Auch für das E-Rezept ist zunächst eine Registrierung notwendig. Diese sei im Rahmen des Registrierungsprozesses für die Videosprechstunde möglich. Für das E-Rezept müssten die Patienten entweder bei einer der teilnehmenden Kassen versichert sein. Das E-Rezept startet zunächst im Rhein-Main-Gebiet und soll sukzessive in ganz Hessen ausgerollt werden.

Apotheken, die am Pilotprojekt teilnehmen wollen, müssen sich einmalig im eVerordnungsportal registrieren – Informationen hierzu gibt es beim HAV.

„Unser primäres Ziel ist es, die ärztliche Versorgung in Hessen flächendeckend und langfristig zu sichern. Dies wird realistisch nur dann funktionieren, wenn wir mit dem frühzeitigen Ausbau der telemedizinischen Möglichkeiten schon heute die Weichen für die Zukunft stellen. Mit dem Modellprojekt machen wir einen wichtigen Schritt für die Versorgung von morgen und verringern durch die Reduzierung persönlicher Kontakte bereits heute das Risiko einer Infektion mit dem Coronavirus für die Patientinnen und Patienten und für das ärztliche und nichtärztliche Personal in den ÄBD-Zentralen“, erklärt Frank Dastych, Vorstandsvorsitzender der KVH. Holger Seyfarth, Apotheker und HAV-Vorsitzender, erklärt, warum auch der HAV mit dabei ist: „Nur mit Apotheken, die E-Rezepte empfangen und verarbeiten können, bieten Videosprechstunden den Patienten einen echten Mehrwert. Für uns ist das Projekt daher eine logische Weiterentwicklung unseres bestehenden Angebots.“

Die beteiligten Krankenkassen – die AOK Hessen, DAK und TK in Hessen – sind ebenfalls von dem Projekt überzeugt: „Wir wollen die neuen technologischen Möglichkeiten für die Optimierung des Gesundheitssystems nutzen – mit verbesserten Bedingungen für alle Akteure, aber vor allem mit dem Patienten im Blick“, erläutert Detlef Lamm, Vorstandsvorsitzender der AOK Hessen. Und Sötkin Geitner, Leiterin der Landesvertretung Hessen der DAK, ergänzt: „Das E-Rezept für Hessen hilft die Qualität in der Gesundheitsversorgung für die Patienten zu verbessern.“

Dr. Barbara Voß, Leiterin der TK-Landesvertretung in Hessen sagt: „Dass Patienten dank der digitalen Lösungen auf direkte Kontakte im Ärztlichen Bereitschaftsdienst und in der Apotheke verzichten können, ist gerade jetzt besonders hilfreich.“ „Mit dem eVerordnungs-Portal „More“ haben wir eine Lösung entwickelt, die den Patienten in den Mittelpunkt stellt und nicht den Anspruch hat, den heutigen Papierprozess nachzubauen. Viel mehr ermöglichen wir eine weitere Automatisierung und Optimierung der Prozesse“, so Dr. Jochen Pfänder, Geschäftsführer von Optica.

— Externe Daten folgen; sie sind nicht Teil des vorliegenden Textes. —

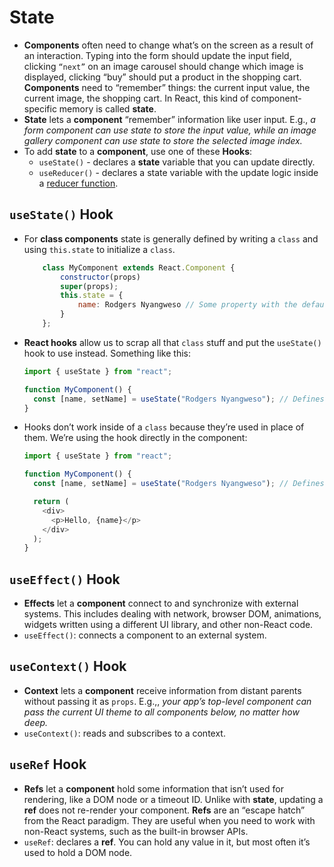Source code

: # State

- **Components** often need to change what’s on the screen as a result of an interaction. Typing into the form should update the input field, clicking `“next”` on an image carousel should change which image is displayed, clicking “buy” should put a product in the shopping cart. **Components** need to “remember” things: the current input value, the current image, the shopping cart. In React, this kind of component-specific memory is called **state**.
- **State** lets a **component** “remember” information like user input. E.g., _a form component can use state to store the input value, while an image gallery component can use state to store the selected image index._
- To add **state** to a **component**, use one of these **Hooks**:
  - `useState()` - declares a **state** variable that you can update directly.
  - `useReducer()` - declares a state variable with the update logic inside a [reducer function](https://react.dev/learn/extracting-state-logic-into-a-reducer).

## `useState()` Hook

- For **class components** state is generally defined by writing a `class` and using `this.state` to initialize a `class`.
  ```js
      class MyComponent extends React.Component {
          constructor(props)
          super(props);
          this.state = {
              name: Rodgers Nyangweso // Some property with the default state value
          }
      };
  ```
- **React hooks** allow us to scrap all that `class` stuff and put the `useState()` hook to use instead. Something like this:

  ```js
  import { useState } from "react";

  function MyComponent() {
    const [name, setName] = useState("Rodgers Nyangweso"); // Defines state variable (name) and call (setName) -- both of which can be named anything
  }
  ```

- Hooks don’t work inside of a `class` because they’re used in place of them. We’re using the hook directly in the component:

  ```js
  import { useState } from "react";

  function MyComponent() {
    const [name, setName] = useState("Rodgers Nyangweso"); // Defines state variable (name) and call (setName) -- both of which can be named anything

    return (
      <div>
        <p>Hello, {name}</p>
      </div>
    );
  }
  ```

## `useEffect()` Hook

- **Effects** let a **component** connect to and synchronize with external systems. This includes dealing with network, browser DOM, animations, widgets written using a different UI library, and other non-React code.
- `useEffect()`: connects a component to an external system.

## `useContext()` Hook

- **Context** lets a **component** receive information from distant parents without passing it as `props`. E.g.,, _your app’s top-level component can pass the current UI theme to all components below, no matter how deep._
- `useContext()`: reads and subscribes to a context.

## `useRef` Hook

- **Refs** let a **component** hold some information that isn’t used for rendering, like a DOM node or a timeout ID. Unlike with **state**, updating a **ref** does not re-render your component. **Refs** are an “escape hatch” from the React paradigm. They are useful when you need to work with non-React systems, such as the built-in browser APIs.
- `useRef`: declares a **ref**. You can hold any value in it, but most often it’s used to hold a DOM node.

Nach der Devise „von den Besten lernen“ orientiere sich das Projekt an Estland, dem digitalen Vorreiter in Europa, so die KV Hessen. Das baltische Land habe seine gesamte Verwaltung bereits auf digital umgestellt. Diese basiere auf einer FHIR-Plattform und der Verbindungstechnologie X-Road, einem komplexen System aus Infrastruktur, Standards und Programmen für den sicheren Austausch zwischen dezentralen Datenbanken. Auf dieser bereits in der Praxis bewährten Grundlage setze das Projekt technisch auf. Das nötige Spezialwissen steuert – als einer der Projektpartner – das estnische IT-Systemhaus Nortal bei.